*DIRECTIONS FOR THIS TASK*
Only lines holding "directory" are wanted; copy each of them from the records below.
* * *
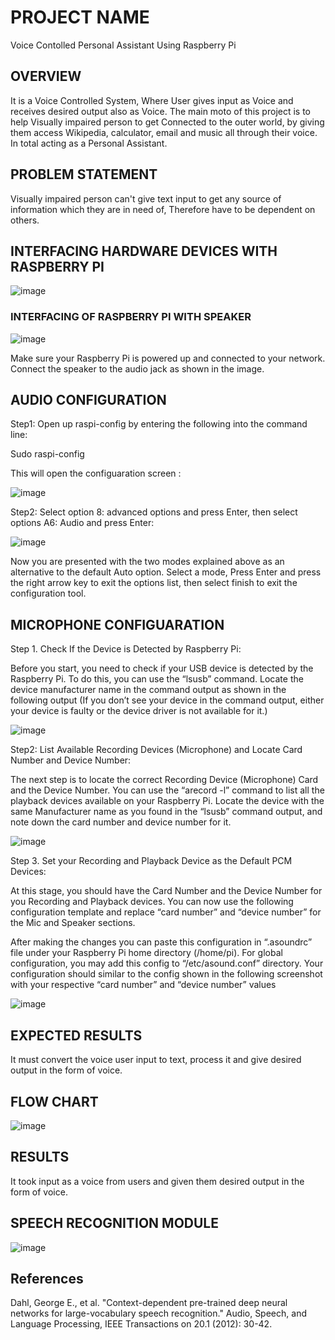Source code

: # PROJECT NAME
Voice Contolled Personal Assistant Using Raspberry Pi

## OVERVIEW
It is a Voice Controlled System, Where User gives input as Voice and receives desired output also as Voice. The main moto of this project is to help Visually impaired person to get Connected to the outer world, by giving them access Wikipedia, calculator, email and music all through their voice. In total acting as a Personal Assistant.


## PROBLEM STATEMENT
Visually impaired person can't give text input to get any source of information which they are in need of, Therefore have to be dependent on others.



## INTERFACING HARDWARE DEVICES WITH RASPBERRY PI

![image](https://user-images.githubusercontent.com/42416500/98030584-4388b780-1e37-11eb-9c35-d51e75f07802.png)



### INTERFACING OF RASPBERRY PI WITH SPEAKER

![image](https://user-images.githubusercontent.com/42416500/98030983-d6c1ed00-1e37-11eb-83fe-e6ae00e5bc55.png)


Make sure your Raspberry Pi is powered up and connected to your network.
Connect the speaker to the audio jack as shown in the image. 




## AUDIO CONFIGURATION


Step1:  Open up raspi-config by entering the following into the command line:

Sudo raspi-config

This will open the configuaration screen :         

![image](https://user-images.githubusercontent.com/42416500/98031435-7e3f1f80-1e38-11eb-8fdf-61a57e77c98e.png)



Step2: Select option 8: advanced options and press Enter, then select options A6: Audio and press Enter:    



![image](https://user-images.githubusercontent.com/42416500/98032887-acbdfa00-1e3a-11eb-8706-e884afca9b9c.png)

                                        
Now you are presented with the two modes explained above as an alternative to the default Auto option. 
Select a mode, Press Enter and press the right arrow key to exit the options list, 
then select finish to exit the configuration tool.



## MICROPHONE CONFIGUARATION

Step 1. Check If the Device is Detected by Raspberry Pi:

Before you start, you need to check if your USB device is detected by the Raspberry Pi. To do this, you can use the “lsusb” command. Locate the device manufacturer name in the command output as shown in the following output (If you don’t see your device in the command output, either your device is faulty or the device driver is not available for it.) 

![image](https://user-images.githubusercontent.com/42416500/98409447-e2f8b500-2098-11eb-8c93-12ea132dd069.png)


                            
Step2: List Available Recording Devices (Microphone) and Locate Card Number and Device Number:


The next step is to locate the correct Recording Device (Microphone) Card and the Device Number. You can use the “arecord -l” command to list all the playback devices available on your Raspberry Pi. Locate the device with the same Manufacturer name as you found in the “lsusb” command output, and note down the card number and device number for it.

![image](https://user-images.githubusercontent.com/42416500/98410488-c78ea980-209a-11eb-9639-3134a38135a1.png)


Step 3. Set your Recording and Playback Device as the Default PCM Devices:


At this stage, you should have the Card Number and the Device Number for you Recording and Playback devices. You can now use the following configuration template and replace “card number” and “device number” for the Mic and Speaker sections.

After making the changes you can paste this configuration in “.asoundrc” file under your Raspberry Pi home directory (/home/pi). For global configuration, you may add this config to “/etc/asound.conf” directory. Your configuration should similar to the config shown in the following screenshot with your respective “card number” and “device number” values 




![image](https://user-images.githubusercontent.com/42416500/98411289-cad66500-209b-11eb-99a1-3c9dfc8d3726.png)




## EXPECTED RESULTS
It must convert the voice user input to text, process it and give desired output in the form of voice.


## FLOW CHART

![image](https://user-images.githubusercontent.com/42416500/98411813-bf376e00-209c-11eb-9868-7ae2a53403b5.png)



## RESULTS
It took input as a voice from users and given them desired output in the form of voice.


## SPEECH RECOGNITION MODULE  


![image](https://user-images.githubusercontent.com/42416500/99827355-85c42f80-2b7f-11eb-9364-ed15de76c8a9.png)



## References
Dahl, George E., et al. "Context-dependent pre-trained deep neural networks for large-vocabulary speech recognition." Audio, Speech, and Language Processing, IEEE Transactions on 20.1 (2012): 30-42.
* * *
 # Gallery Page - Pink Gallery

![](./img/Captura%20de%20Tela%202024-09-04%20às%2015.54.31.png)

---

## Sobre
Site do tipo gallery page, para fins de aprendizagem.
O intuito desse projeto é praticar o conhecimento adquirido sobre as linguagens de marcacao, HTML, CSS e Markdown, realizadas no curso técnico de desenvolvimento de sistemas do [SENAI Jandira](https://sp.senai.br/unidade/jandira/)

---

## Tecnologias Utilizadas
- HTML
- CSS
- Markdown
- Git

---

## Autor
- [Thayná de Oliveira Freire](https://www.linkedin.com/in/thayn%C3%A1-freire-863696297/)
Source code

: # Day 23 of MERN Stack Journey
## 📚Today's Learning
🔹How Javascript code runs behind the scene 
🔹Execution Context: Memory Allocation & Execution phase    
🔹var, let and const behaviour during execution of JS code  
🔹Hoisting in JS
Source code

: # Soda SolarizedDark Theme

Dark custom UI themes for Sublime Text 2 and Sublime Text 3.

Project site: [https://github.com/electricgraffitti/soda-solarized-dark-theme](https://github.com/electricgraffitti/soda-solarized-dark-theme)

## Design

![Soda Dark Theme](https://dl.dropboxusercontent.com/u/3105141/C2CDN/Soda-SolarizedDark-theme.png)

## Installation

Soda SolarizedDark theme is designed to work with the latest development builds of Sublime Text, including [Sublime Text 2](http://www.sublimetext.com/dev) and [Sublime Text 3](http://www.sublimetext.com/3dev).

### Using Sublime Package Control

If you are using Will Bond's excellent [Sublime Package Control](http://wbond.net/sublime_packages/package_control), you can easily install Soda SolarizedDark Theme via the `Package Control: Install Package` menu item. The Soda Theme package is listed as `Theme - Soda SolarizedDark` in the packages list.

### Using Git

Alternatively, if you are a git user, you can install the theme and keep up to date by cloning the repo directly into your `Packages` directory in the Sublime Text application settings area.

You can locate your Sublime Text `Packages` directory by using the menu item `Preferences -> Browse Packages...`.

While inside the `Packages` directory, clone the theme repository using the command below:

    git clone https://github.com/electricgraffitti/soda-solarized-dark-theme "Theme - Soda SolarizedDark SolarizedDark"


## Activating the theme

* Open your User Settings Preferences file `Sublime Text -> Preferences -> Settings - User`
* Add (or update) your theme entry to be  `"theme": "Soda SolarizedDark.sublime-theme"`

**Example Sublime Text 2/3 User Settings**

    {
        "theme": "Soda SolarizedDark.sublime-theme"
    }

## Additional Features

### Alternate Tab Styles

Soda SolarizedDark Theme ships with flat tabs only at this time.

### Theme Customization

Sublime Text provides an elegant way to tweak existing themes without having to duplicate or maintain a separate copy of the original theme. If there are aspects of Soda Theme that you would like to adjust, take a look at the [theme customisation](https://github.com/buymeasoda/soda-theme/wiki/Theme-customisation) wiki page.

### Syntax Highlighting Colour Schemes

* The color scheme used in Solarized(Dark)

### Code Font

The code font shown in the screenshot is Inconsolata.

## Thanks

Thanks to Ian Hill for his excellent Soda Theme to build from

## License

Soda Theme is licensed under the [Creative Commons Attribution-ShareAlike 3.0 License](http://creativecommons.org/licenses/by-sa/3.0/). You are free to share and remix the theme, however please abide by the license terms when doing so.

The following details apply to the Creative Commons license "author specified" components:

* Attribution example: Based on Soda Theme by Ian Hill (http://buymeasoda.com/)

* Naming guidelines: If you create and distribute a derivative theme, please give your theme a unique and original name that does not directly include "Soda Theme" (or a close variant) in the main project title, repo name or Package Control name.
* * *
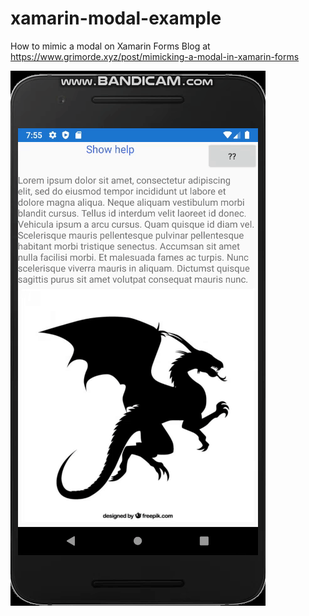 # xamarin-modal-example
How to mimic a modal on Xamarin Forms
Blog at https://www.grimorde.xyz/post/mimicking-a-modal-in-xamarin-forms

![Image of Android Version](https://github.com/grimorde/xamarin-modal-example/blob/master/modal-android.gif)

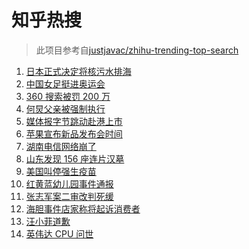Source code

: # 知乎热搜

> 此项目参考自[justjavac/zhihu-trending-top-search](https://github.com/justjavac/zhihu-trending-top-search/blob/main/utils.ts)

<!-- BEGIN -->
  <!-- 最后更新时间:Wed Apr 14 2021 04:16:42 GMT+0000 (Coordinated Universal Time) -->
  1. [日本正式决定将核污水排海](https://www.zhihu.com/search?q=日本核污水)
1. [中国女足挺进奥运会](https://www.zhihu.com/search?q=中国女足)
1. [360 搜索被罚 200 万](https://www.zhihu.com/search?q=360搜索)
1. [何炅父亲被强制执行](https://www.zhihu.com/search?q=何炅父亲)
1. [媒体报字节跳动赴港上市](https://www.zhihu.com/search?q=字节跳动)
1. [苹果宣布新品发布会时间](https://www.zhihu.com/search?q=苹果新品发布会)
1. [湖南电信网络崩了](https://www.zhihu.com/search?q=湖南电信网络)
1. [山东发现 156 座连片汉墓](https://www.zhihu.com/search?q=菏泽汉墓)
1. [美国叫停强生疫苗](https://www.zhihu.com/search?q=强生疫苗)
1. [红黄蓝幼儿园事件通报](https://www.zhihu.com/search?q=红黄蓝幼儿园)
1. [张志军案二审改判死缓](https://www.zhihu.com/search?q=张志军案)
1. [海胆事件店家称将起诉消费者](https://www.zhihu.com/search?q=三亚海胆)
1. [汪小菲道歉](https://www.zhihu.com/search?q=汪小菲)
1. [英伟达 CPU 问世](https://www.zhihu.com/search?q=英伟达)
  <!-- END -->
* * *
*SOLUTION FOR THIS PROBLEM*
After making the changes you can paste this configuration in “.asoundrc” file under your Raspberry Pi home directory (/home/pi). For global configuration, you may add this config to “/etc/asound.conf” directory. Your configuration should similar to the config shown in the following screenshot with your respective “card number” and “device number” values 
Alternatively, if you are a git user, you can install the theme and keep up to date by cloning the repo directly into your `Packages` directory in the Sublime Text application settings area.
You can locate your Sublime Text `Packages` directory by using the menu item `Preferences -> Browse Packages...`.
While inside the `Packages` directory, clone the theme repository using the command below:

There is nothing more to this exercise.